[Stored data]
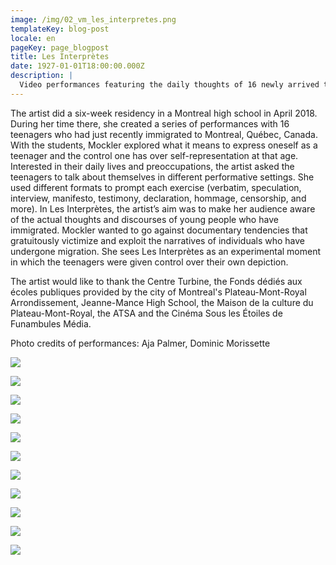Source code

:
 ```yaml
---
image: /img/02_vm_les_interpretes.png
templateKey: blog-post
locale: en
pageKey: page_blogpost
title: Les Interprètes
date: 1927-01-01T18:00:00.000Z
description: |
  Video performances featuring the daily thoughts of 16 newly arrived teenagers
---
```

The artist did a six-week residency in a Montreal high school in April 2018. During her time there, she created a series of performances with 16 teenagers who had just recently immigrated to Montreal, Québec, Canada. With the students, Mockler explored what it means to express oneself as a teenager and the control one has over self-representation at that age. Interested in their daily lives and preoccupations, the artist asked the teenagers to talk about themselves in different performative settings. She used different formats to prompt each exercise (verbatim, speculation, interview, manifesto, testimony, declaration, hommage, censorship, and more). In Les Interprètes, the artist’s aim was to make her audience aware of the actual thoughts and discourses of young people who have immigrated. Mockler wanted to go against documentary tendencies that gratuitously victimize and exploit the narratives of individuals who have undergone migration. She sees Les Interprètes as an experimental moment in which the teenagers were given control over their own depiction.

The artist would like to thank the Centre Turbine, the Fonds dédiés aux écoles publiques provided by the city of Montreal's Plateau-Mont-Royal Arrondissement, Jeanne-Mance High School, the Maison de la culture du Plateau-Mont-Royal, the ATSA and the Cinéma Sous les Étoiles de Funambules Média.

Photo credits of performances: Aja Palmer, Dominic Morissette





![](/img/screen-shot-2019-09-23-at-10.29.59-am.png)

![](/img/screen-shot-2019-09-23-at-10.31.55-am.png)

![](/img/screen-shot-2019-09-23-at-10.34.54-am.png)

![](/img/veronica_mockler_oeuvre_les_interprètes.png)

![](/img/img_9473-copy.jpg)

![](/img/p1160601.jpg)

![](/img/screen-shot-2019-09-23-at-10.31.28-am.png)

![](/img/p1160565.png)

![](/img/02_vm_les_interpretes.png)

![](/img/dmorissette_13_dscf0093.jpg)

![](/img/palmer_7814.jpg)
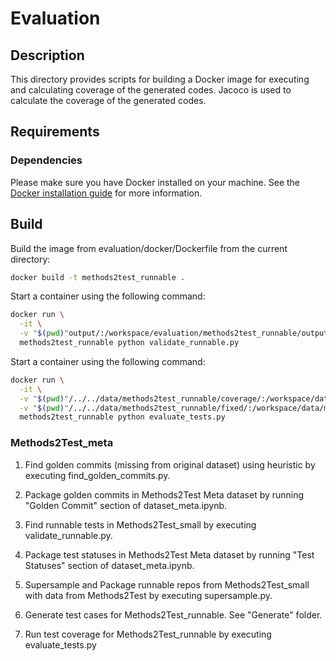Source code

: # Evaluation

## Description
This directory provides scripts for building a Docker image for executing and calculating coverage of the generated codes. Jacoco is used to calculate the coverage of the generated codes.

## Requirements

### Dependencies
Please make sure you have Docker installed on your machine. See the [Docker installation guide](https://docs.docker.com/get-docker/) for more information.


## Build
Build the image from evaluation/docker/Dockerfile from the current directory:

```bash
docker build -t methods2test_runnable .
```

Start a container using the following command:
```bash
docker run \
  -it \
  -v "$(pwd)"output/:/workspace/evaluation/methods2test_runnable/output:rw \
  methods2test_runnable python validate_runnable.py
```


Start a container using the following command:

```bash
docker run \
  -it \
  -v "$(pwd)"/../../data/methods2test_runnable/coverage/:/workspace/data/methods2test_runnable/coverage:rw \
  -v "$(pwd)"/../../data/methods2test_runnable/fixed/:/workspace/data/methods2test_runnable/fixed:ro \
  methods2test_runnable python evaluate_tests.py
```




### Methods2Test_meta

1. Find golden commits (missing from original dataset) using heuristic by executing find_golden_commits.py.
2. Package golden commits in Methods2Test Meta dataset by running "Golden Commit" section of dataset_meta.ipynb.

3. Find runnable tests in Methods2Test_small by executing validate_runnable.py.
4. Package test statuses in Methods2Test Meta dataset by running "Test Statuses" section of dataset_meta.ipynb.

5. Supersample and Package runnable repos from Methods2Test_small with data from Methods2Test by executing supersample.py.

6. Generate test cases for Methods2Test_runnable. See "Generate" folder.

7. Run test coverage for Methods2Test_runnable by executing evaluate_tests.py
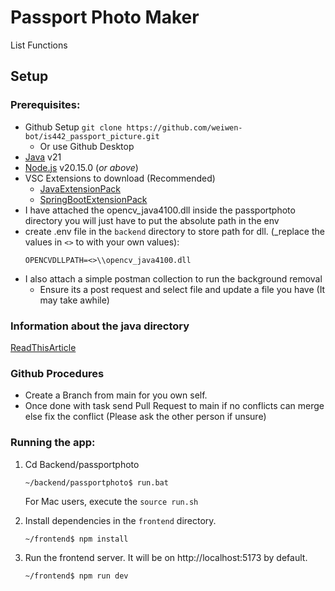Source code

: # Passport Photo Maker
List Functions

## Setup
### Prerequisites:
- Github Setup `git clone https://github.com/weiwen-bot/is442_passport_picture.git`
    - Or use Github Desktop
- [Java](https://www.oracle.com/java/technologies/javase/jdk21-archive-downloads.html) v21
- [Node.js](https://nodejs.org/en/) v20.15.0 (_or above_)
- VSC Extensions to download (Recommended)
    - [JavaExtensionPack](https://marketplace.visualstudio.com/items?itemName=vscjava.vscode-java-pack)
    - [SpringBootExtensionPack](https://marketplace.visualstudio.com/items?itemName=vmware.vscode-boot-dev-pack)
- I have attached the opencv_java4100.dll inside the passportphoto directory you will just have to put the absolute path in the env
- create .env file in the `backend` directory to store path for dll. (_replace the values in `<>` to with your own values):
    ```
    OPENCVDLLPATH=<>\\opencv_java4100.dll
    ```
- I also attach a simple postman collection to run the background removal
    - Ensure its a post request and select file and update a file you have (It may take awhile)

### Information about the java directory
[ReadThisArticle](https://malshani-wijekoon.medium.com/spring-boot-folder-structure-best-practices-18ef78a81819) 

### Github Procedures
- Create a Branch from main for you own self.
- Once done with task send Pull Request to main if no conflicts can merge else fix the conflict (Please ask the other person if unsure)


### Running the app:
1. Cd Backend/passportphoto

    `~/backend/passportphoto$ run.bat`

    For Mac users, execute the `source run.sh` 

1. Install dependencies in the `frontend` directory.

    `~/frontend$ npm install`

1. Run the frontend server. It will be on http://localhost:5173 by default.

    `~/frontend$ npm run dev`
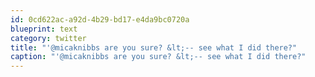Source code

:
 ```yaml
---
id: 0cd622ac-a92d-4b29-bd17-e4da9bc0720a
blueprint: text
category: twitter
title: "'@micaknibbs are you sure? &lt;-- see what I did there?"
caption: "'@micaknibbs are you sure? &lt;-- see what I did there?"
---
```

_Description of the task:_ Please hand back every entry above exactly, with no images in the copy.

_Task response:_
Source code

:
 ```yaml
---
image: /img/02_vm_les_interpretes.png
templateKey: blog-post
locale: en
pageKey: page_blogpost
title: Les Interprètes
date: 1927-01-01T18:00:00.000Z
description: |
  Video performances featuring the daily thoughts of 16 newly arrived teenagers
---
```

The artist did a six-week residency in a Montreal high school in April 2018. During her time there, she created a series of performances with 16 teenagers who had just recently immigrated to Montreal, Québec, Canada. With the students, Mockler explored what it means to express oneself as a teenager and the control one has over self-representation at that age. Interested in their daily lives and preoccupations, the artist asked the teenagers to talk about themselves in different performative settings. She used different formats to prompt each exercise (verbatim, speculation, interview, manifesto, testimony, declaration, hommage, censorship, and more). In Les Interprètes, the artist’s aim was to make her audience aware of the actual thoughts and discourses of young people who have immigrated. Mockler wanted to go against documentary tendencies that gratuitously victimize and exploit the narratives of individuals who have undergone migration. She sees Les Interprètes as an experimental moment in which the teenagers were given control over their own depiction.

The artist would like to thank the Centre Turbine, the Fonds dédiés aux écoles publiques provided by the city of Montreal's Plateau-Mont-Royal Arrondissement, Jeanne-Mance High School, the Maison de la culture du Plateau-Mont-Royal, the ATSA and the Cinéma Sous les Étoiles de Funambules Média.

Photo credits of performances: Aja Palmer, Dominic Morissette





![](/img/screen-shot-2019-09-23-at-10.29.59-am.png)

![](/img/screen-shot-2019-09-23-at-10.31.55-am.png)

![](/img/screen-shot-2019-09-23-at-10.34.54-am.png)

![](/img/veronica_mockler_oeuvre_les_interprètes.png)

![](/img/img_9473-copy.jpg)

![](/img/p1160601.jpg)

![](/img/screen-shot-2019-09-23-at-10.31.28-am.png)

![](/img/p1160565.png)

![](/img/02_vm_les_interpretes.png)

![](/img/dmorissette_13_dscf0093.jpg)

![](/img/palmer_7814.jpg)
Source code

: # Evaluation

## Description
This directory provides scripts for building a Docker image for executing and calculating coverage of the generated codes. Jacoco is used to calculate the coverage of the generated codes.

## Requirements

### Dependencies
Please make sure you have Docker installed on your machine. See the [Docker installation guide](https://docs.docker.com/get-docker/) for more information.


## Build
Build the image from evaluation/docker/Dockerfile from the current directory:

```bash
docker build -t methods2test_runnable .
```

Start a container using the following command:
```bash
docker run \
  -it \
  -v "$(pwd)"output/:/workspace/evaluation/methods2test_runnable/output:rw \
  methods2test_runnable python validate_runnable.py
```


Start a container using the following command:

```bash
docker run \
  -it \
  -v "$(pwd)"/../../data/methods2test_runnable/coverage/:/workspace/data/methods2test_runnable/coverage:rw \
  -v "$(pwd)"/../../data/methods2test_runnable/fixed/:/workspace/data/methods2test_runnable/fixed:ro \
  methods2test_runnable python evaluate_tests.py
```




### Methods2Test_meta

1. Find golden commits (missing from original dataset) using heuristic by executing find_golden_commits.py.
2. Package golden commits in Methods2Test Meta dataset by running "Golden Commit" section of dataset_meta.ipynb.

3. Find runnable tests in Methods2Test_small by executing validate_runnable.py.
4. Package test statuses in Methods2Test Meta dataset by running "Test Statuses" section of dataset_meta.ipynb.

5. Supersample and Package runnable repos from Methods2Test_small with data from Methods2Test by executing supersample.py.

6. Generate test cases for Methods2Test_runnable. See "Generate" folder.

7. Run test coverage for Methods2Test_runnable by executing evaluate_tests.py
Source code

: # Passport Photo Maker
List Functions

## Setup
### Prerequisites:
- Github Setup `git clone https://github.com/weiwen-bot/is442_passport_picture.git`
    - Or use Github Desktop
- [Java](https://www.oracle.com/java/technologies/javase/jdk21-archive-downloads.html) v21
- [Node.js](https://nodejs.org/en/) v20.15.0 (_or above_)
- VSC Extensions to download (Recommended)
    - [JavaExtensionPack](https://marketplace.visualstudio.com/items?itemName=vscjava.vscode-java-pack)
    - [SpringBootExtensionPack](https://marketplace.visualstudio.com/items?itemName=vmware.vscode-boot-dev-pack)
- I have attached the opencv_java4100.dll inside the passportphoto directory you will just have to put the absolute path in the env
- create .env file in the `backend` directory to store path for dll. (_replace the values in `<>` to with your own values):
    ```
    OPENCVDLLPATH=<>\\opencv_java4100.dll
    ```
- I also attach a simple postman collection to run the background removal
    - Ensure its a post request and select file and update a file you have (It may take awhile)

### Information about the java directory
[ReadThisArticle](https://malshani-wijekoon.medium.com/spring-boot-folder-structure-best-practices-18ef78a81819) 

### Github Procedures
- Create a Branch from main for you own self.
- Once done with task send Pull Request to main if no conflicts can merge else fix the conflict (Please ask the other person if unsure)


### Running the app:
1. Cd Backend/passportphoto

    `~/backend/passportphoto$ run.bat`

    For Mac users, execute the `source run.sh` 

1. Install dependencies in the `frontend` directory.

    `~/frontend$ npm install`

1. Run the frontend server. It will be on http://localhost:5173 by default.

    `~/frontend$ npm run dev`
Source code

:
 ```yaml
---
id: 0cd622ac-a92d-4b29-bd17-e4da9bc0720a
blueprint: text
category: twitter
title: "'@micaknibbs are you sure? &lt;-- see what I did there?"
caption: "'@micaknibbs are you sure? &lt;-- see what I did there?"
---
```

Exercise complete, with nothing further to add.